In our case, the situation that all cultures were negative, until the 16s rRNA test resulted and identified Streptococcus pyogenes is important. A study of 394 samples from primary sterile body sites found that there was a high concordance of both culture and PCR (90.6%) and discordance in 4.6% with culturenegative, PCR-positive and 4.8% culture-positive, PCR-negative results [6]. Another study included 342 blood samples from 187 patients (173 adults and 14 children younger than 18 years), blood culture was positive in 54 samples (15.8%) from 34 patients. Of these 54 samples, 47 were also PCR positive. Among the 288-blood culture negative samples, a positive PCR result was obtained in 41[7]. In another study, 233 blood culture samples were examined by PCR-hybridization and compared with culture results. 123 from 128 positive culture contained a single bacterial species with 99.2% concordance by PCR-hybridization. 94% of the culture-negative samples, were also negative by PCR-hybridization. Most of the culture negative, PCR-hybridization-positive samples, contained CONS [8]. In this case report, we present a case of group A streptococcal meningitis and mastoiditis complicated by Lemierre's syndrome and left lateral sinus vein thrombosis in a previously healthy 5-year-old boy. In addition to the atypical presentation, the atypical bacterial culprit makes this essential bringing it to light. Only a few cases of meningitis and Lemierre's syndrome due to GAS have been reported previously in the literature. Our case support adding GAS to the list of differential causative agents of meningitis and Lemierre's syndrome. Moreover, it expands our understanding of the possible infectious etiologies that underly these conditions, specifically in the pediatric population.

References

  1. Walker MJ, et al. Disease manifestations and pathogenic mechanisms of Group a Streptococcus. Clin Microbiol Rev. 2014; 27: 264-301.
  2. Thielemans, Elise, et al. Clinical Description and Outcomes of Australian Children with Invasive Group A Streptococcal Disease. The Pediatric Infectious Disease Journal. 2020; 39: 379-384.
  3. Allan R. Tunkel, et al. Practice Guidelines for the Management of Bacterial Meningitis. Clinical Infectious Diseases. 2004; 39: 1267-1284.
  4. K P Klugman and R Dagan. Randomized comparison of meropenem with cefotaxime for treatment of bacterial meningitis. Meropenem Meningitis Study Group. Antimicrob. Agents Chemother. 1995; 39: 1140.

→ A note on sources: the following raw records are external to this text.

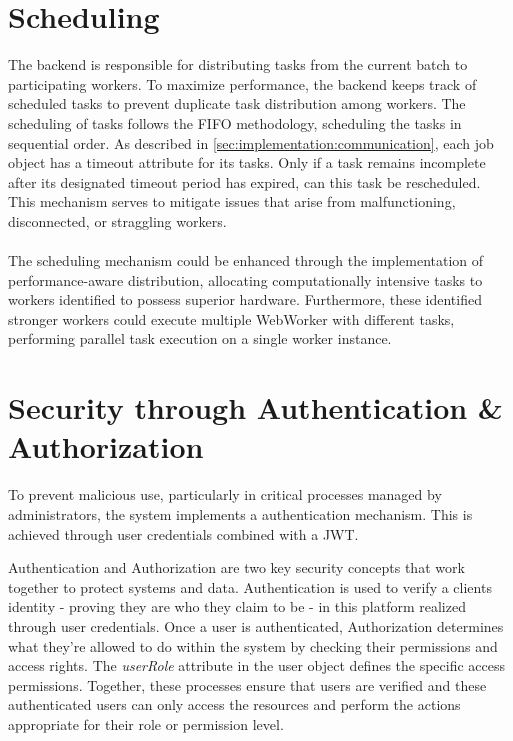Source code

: \section{Scheduling}
\label{sec:implementation:scheduling}
The backend is responsible for distributing tasks from the current batch to participating workers. To maximize performance, the backend keeps track of scheduled tasks to prevent duplicate task distribution among workers. The scheduling of tasks follows the \ac{FIFO} methodology, scheduling the tasks in sequential order. As described in \autoref{sec:implementation:communication}, each job object has a timeout attribute for its tasks. Only if a task remains incomplete after its designated timeout period has expired, can this task be rescheduled. This mechanism serves to mitigate issues that arise from malfunctioning, disconnected, or straggling workers.
\\~\\
The scheduling mechanism could be enhanced through the implementation of performance-aware distribution, allocating computationally intensive tasks to workers identified to possess superior hardware. Furthermore, these identified stronger workers could execute multiple WebWorker with different tasks, performing parallel task execution on a single worker instance.

\section{Security through Authentication \& Authorization}
\label{sec:implementation:authentication}
To prevent malicious use, particularly in critical processes managed by administrators, the system implements a authentication mechanism. This is achieved through user credentials combined with a \ac{JWT}.

Authentication and Authorization are two key security concepts that work together to protect systems and data. Authentication is used to verify a clients identity - proving they are who they claim to be - in this platform realized through user credentials. Once a user is authenticated, Authorization determines what they're allowed to do within the system by checking their permissions and access rights. The \emph{userRole} attribute in the user object defines the specific access permissions. Together, these processes ensure that users are verified and these authenticated users can only access the resources and perform the actions appropriate for their role or permission level.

  5. Clara Thompson et al. Encephalitis in children. Arch Dis Child. 2012; 97: 150-161.
  6. Silvana K Rampini, et al. Broad-Range 16S rRNA Gene Polymerase Chain Reaction for Diagnosis of Culture-Negative Bacterial Infections, Clinical Infectious Diseases. 2011; 53: 1245-1251.

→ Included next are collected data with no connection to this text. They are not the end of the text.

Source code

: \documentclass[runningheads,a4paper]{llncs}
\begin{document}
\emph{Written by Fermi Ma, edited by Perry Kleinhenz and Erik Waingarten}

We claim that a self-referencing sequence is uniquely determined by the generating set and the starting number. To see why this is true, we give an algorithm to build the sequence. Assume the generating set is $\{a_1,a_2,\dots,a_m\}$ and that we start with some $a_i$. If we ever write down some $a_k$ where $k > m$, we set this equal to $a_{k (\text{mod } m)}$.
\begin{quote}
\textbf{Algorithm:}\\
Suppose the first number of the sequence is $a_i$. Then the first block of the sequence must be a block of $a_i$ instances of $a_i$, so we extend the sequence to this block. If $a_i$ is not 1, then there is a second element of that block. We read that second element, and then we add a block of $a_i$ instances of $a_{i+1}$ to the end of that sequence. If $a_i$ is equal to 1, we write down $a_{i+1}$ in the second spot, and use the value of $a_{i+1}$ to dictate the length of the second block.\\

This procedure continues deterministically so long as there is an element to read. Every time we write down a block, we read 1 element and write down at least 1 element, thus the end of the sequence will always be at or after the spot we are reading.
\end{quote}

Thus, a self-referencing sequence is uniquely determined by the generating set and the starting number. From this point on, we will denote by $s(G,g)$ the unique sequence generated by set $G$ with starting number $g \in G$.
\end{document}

  7. Nele Wellinghausen, et al. Diagnosis of Bacteremia in Whole Blood Samples by Use of a Commercial Universal 16S rRNA Gene-Based PCR and Sequence Analysis. J Clin Microbiol. 2009; 47: 2759-2765.
  8. Kazuko Matsuda, et al. Bacterial Identification by 16S rRNA Gene PCR-Hybridization as a Supplement to Negative Culture Results. J Clin Microbiol. 2011; 49: 2031-2034.

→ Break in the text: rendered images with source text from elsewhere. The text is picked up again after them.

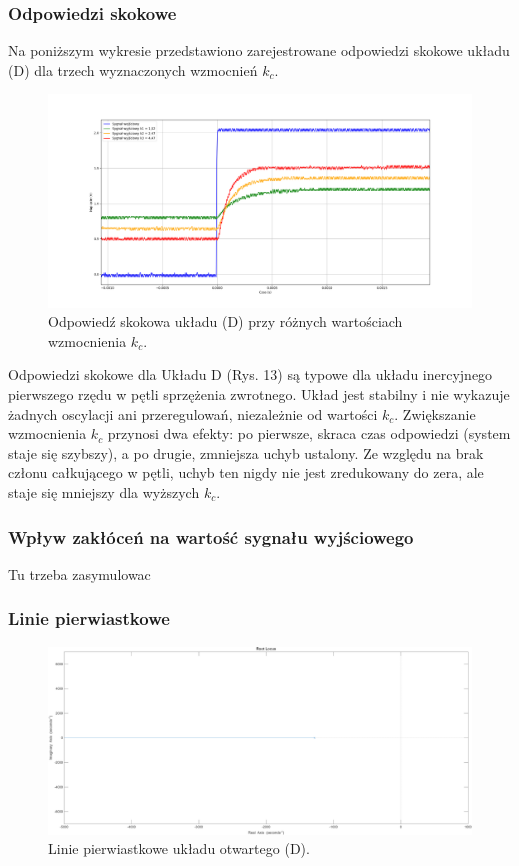 \documentclass[12pt,a4paper]{article}
\begin{document}
	\subsubsection{Odpowiedzi skokowe}
	Na poniższym wykresie przedstawiono zarejestrowane odpowiedzi skokowe układu (D) dla trzech wyznaczonych wzmocnień \(k_c\).
	
	\begin{figure}[H]
	\centering
	\includegraphics[width=1\linewidth]{zdjecia/OdpSkokD.png}
	\caption{Odpowiedź skokowa układu (D) przy różnych wartościach wzmocnienia \(k_c\).}
	\label{fig:OdpSkokD}
	\end{figure}
	
	Odpowiedzi skokowe dla Układu D (Rys. 13) są typowe dla układu inercyjnego pierwszego rzędu w pętli sprzężenia zwrotnego. Układ jest stabilny i nie wykazuje żadnych oscylacji ani przeregulowań, niezależnie od wartości $k_c$. Zwiększanie wzmocnienia $k_c$ przynosi dwa efekty: po pierwsze, skraca czas odpowiedzi (system staje się szybszy), a po drugie, zmniejsza uchyb ustalony. Ze względu na brak członu całkującego w pętli, uchyb ten nigdy nie jest zredukowany do zera, ale staje się mniejszy dla wyższych $k_c$.
	
	\subsubsection{Wpływ zakłóceń na wartość sygnału wyjściowego}
	
		Tu trzeba zasymulowac
		
	
	\subsubsection{Linie pierwiastkowe}
	
	\begin{figure}[H]
		\centering
		\includegraphics[width=0.8\linewidth]{zdjecia/LP_ukladD.png}
		\caption{Linie pierwiastkowe układu otwartego (D).}
		\label{fig:LP_ukladD}
	\end{figure}
	
\end{document}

  9. Jamie R Bentham, et al. Cerebral Infarct and Meningitis Secondary to Lemierre’s Syndrome. 2004.
  10. Sushil Kumar Aggarwal, et al. Lemierre’s Syndrome presenting with neurological and pulmonary symptoms: Case report and review of the literature, Ann Indian Acad Neurol. 2013; 16: 259-263.
  11. M Baig, et al. A Review of Lemierre's Syndrome. The Internet Journal of Infectious Diseases. 2005; 5.
  12. Meg A Frizzola, James H Hertzog. Lemierre's syndrome in a 22-month-old due to Streptococcus pyogenes: A case report, Pediatr Emerg Care. 2011; 27: 1078-1080.